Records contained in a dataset
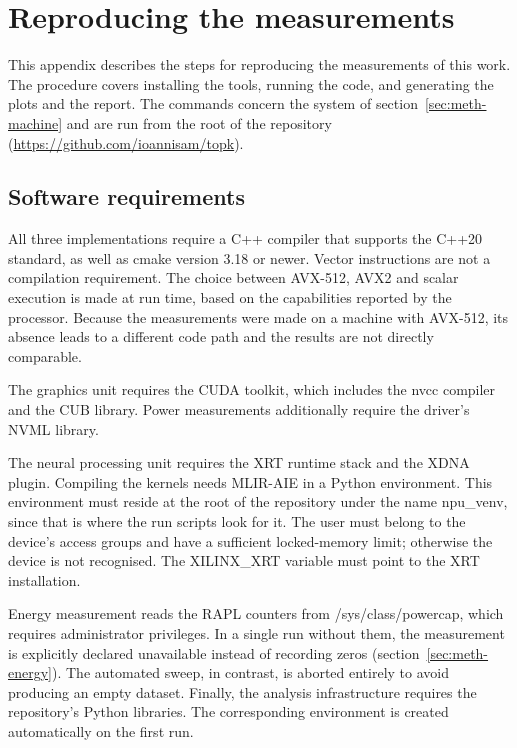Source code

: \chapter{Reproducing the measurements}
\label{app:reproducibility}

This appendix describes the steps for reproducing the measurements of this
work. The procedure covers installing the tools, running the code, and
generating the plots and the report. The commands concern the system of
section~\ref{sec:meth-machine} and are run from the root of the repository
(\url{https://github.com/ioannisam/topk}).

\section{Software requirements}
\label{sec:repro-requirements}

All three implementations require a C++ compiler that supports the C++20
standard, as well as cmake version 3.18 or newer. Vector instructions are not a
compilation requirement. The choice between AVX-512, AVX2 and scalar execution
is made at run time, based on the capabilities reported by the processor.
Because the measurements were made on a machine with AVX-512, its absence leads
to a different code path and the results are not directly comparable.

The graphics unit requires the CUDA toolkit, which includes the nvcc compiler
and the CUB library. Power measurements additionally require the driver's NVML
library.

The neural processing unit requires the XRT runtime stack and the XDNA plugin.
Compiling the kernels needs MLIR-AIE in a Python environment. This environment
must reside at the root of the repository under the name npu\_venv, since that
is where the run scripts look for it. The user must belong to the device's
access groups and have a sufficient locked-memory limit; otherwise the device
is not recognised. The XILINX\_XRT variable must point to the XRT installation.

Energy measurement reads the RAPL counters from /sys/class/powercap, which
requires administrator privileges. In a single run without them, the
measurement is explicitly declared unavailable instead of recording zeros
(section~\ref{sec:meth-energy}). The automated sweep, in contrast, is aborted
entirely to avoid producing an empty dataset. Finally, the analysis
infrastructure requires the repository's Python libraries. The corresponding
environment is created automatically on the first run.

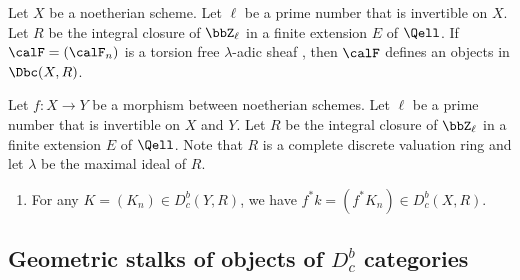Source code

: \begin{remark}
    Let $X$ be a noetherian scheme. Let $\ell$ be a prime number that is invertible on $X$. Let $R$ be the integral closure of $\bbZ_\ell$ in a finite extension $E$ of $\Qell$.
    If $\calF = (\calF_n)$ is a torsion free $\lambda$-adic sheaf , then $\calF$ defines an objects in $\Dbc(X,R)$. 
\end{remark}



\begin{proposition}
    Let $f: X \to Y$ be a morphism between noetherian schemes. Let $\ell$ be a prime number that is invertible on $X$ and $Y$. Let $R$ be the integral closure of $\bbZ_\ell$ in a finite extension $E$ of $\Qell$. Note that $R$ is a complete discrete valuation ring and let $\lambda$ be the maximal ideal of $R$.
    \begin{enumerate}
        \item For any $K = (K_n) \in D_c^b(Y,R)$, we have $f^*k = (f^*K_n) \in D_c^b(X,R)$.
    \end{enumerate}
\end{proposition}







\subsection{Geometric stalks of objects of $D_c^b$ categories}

> **WHAT IS NEEDED**: Go over the data and return every line that includes the word "noetherian".

> **OUTPUT BELOW**:
    Let $X$ be a noetherian scheme. Let $\ell$ be a prime number that is invertible on $X$. Let $R$ be the integral closure of $\bbZ_\ell$ in a finite extension $E$ of $\Qell$.
    Let $f: X \to Y$ be a morphism between noetherian schemes. Let $\ell$ be a prime number that is invertible on $X$ and $Y$. Let $R$ be the integral closure of $\bbZ_\ell$ in a finite extension $E$ of $\Qell$. Note that $R$ is a complete discrete valuation ring and let $\lambda$ be the maximal ideal of $R$.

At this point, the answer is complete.